BEGIN DATA SHOWN

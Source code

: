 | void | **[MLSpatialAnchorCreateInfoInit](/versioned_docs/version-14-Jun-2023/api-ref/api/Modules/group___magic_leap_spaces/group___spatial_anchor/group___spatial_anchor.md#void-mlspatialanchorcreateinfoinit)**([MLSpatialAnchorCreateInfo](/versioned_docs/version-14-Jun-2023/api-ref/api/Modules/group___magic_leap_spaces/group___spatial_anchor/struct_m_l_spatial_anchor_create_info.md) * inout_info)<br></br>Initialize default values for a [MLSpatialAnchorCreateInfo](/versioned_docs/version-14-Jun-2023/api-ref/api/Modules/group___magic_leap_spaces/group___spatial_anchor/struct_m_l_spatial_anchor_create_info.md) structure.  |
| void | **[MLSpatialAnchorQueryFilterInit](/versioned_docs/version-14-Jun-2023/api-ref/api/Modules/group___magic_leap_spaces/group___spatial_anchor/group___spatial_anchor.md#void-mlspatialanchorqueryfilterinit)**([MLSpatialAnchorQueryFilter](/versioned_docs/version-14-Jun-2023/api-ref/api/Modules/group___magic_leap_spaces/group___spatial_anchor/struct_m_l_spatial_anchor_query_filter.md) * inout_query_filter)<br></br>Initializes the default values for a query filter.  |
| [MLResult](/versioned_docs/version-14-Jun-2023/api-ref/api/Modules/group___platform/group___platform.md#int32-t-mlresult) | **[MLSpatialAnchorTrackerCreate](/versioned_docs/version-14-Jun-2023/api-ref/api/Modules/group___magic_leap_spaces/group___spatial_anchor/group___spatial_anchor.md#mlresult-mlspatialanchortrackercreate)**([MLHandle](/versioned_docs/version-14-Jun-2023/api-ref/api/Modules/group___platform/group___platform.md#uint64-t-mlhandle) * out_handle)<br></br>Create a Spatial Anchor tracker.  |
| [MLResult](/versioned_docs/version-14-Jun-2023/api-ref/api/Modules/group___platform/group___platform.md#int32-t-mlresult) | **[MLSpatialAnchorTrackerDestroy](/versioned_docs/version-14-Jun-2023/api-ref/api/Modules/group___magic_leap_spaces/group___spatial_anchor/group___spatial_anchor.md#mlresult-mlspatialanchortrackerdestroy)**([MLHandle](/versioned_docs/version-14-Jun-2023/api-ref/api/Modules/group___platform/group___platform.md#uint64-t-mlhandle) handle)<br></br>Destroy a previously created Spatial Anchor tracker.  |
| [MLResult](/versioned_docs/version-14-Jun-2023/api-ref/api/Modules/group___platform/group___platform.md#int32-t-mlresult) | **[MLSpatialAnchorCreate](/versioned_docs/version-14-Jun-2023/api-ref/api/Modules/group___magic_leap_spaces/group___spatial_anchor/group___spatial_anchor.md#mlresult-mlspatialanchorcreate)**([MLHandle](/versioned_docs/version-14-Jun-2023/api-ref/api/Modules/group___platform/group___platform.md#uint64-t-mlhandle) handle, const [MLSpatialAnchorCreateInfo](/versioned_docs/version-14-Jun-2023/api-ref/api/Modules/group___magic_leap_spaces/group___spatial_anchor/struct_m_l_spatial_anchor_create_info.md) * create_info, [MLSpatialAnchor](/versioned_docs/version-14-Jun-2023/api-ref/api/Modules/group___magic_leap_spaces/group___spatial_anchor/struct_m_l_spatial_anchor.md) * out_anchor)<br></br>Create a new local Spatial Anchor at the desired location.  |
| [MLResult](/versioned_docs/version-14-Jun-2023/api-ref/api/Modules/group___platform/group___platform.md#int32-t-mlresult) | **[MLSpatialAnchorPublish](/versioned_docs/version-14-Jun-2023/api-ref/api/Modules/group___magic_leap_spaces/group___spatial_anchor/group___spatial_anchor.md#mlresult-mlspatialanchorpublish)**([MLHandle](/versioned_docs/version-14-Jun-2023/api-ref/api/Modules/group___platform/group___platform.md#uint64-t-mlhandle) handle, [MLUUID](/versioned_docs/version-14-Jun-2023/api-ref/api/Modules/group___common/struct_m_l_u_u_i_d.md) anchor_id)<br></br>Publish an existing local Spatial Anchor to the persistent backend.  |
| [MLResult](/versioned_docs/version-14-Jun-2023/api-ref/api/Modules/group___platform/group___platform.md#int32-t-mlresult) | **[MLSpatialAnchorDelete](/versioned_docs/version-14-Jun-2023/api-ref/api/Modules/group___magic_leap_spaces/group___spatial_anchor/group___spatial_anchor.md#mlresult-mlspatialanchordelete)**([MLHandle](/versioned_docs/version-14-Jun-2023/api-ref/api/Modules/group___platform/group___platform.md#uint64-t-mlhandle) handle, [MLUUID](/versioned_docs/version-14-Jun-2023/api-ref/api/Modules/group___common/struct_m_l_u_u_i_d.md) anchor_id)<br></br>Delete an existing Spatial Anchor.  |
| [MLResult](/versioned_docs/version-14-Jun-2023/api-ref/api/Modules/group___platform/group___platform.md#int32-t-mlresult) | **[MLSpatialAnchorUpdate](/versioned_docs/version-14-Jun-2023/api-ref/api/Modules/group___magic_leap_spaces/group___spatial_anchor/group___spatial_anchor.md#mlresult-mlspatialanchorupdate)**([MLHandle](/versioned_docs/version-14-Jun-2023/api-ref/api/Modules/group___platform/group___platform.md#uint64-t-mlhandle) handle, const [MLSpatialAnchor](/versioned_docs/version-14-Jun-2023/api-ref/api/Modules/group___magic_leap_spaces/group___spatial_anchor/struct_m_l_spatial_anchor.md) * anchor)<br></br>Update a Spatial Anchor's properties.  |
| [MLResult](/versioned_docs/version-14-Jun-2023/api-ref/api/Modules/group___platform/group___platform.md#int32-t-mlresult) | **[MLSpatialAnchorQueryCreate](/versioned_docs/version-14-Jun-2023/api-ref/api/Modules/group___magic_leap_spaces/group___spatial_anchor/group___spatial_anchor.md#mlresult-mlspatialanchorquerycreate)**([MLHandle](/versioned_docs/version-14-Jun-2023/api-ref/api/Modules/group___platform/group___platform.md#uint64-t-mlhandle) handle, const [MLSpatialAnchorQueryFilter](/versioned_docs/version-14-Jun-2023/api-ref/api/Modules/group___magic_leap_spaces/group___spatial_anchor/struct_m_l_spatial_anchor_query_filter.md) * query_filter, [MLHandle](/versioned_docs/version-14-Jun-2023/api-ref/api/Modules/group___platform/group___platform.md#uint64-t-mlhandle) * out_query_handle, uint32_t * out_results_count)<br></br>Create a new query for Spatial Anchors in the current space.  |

END DATA SHOWN

- WHAT TO WORK ON: Begin with the line that contains "anchor)<br></br>Update a Spatial" and set down each line exactly until the records above end, including the final line.

- FINISHED EXERCISE:
| [MLResult](/versioned_docs/version-14-Jun-2023/api-ref/api/Modules/group___platform/group___platform.md#int32-t-mlresult) | **[MLSpatialAnchorUpdate](/versioned_docs/version-14-Jun-2023/api-ref/api/Modules/group___magic_leap_spaces/group___spatial_anchor/group___spatial_anchor.md#mlresult-mlspatialanchorupdate)**([MLHandle](/versioned_docs/version-14-Jun-2023/api-ref/api/Modules/group___platform/group___platform.md#uint64-t-mlhandle) handle, const [MLSpatialAnchor](/versioned_docs/version-14-Jun-2023/api-ref/api/Modules/group___magic_leap_spaces/group___spatial_anchor/struct_m_l_spatial_anchor.md) * anchor)<br></br>Update a Spatial Anchor's properties.  |
| [MLResult](/versioned_docs/version-14-Jun-2023/api-ref/api/Modules/group___platform/group___platform.md#int32-t-mlresult) | **[MLSpatialAnchorQueryCreate](/versioned_docs/version-14-Jun-2023/api-ref/api/Modules/group___magic_leap_spaces/group___spatial_anchor/group___spatial_anchor.md#mlresult-mlspatialanchorquerycreate)**([MLHandle](/versioned_docs/version-14-Jun-2023/api-ref/api/Modules/group___platform/group___platform.md#uint64-t-mlhandle) handle, const [MLSpatialAnchorQueryFilter](/versioned_docs/version-14-Jun-2023/api-ref/api/Modules/group___magic_leap_spaces/group___spatial_anchor/struct_m_l_spatial_anchor_query_filter.md) * query_filter, [MLHandle](/versioned_docs/version-14-Jun-2023/api-ref/api/Modules/group___platform/group___platform.md#uint64-t-mlhandle) * out_query_handle, uint32_t * out_results_count)<br></br>Create a new query for Spatial Anchors in the current space.  |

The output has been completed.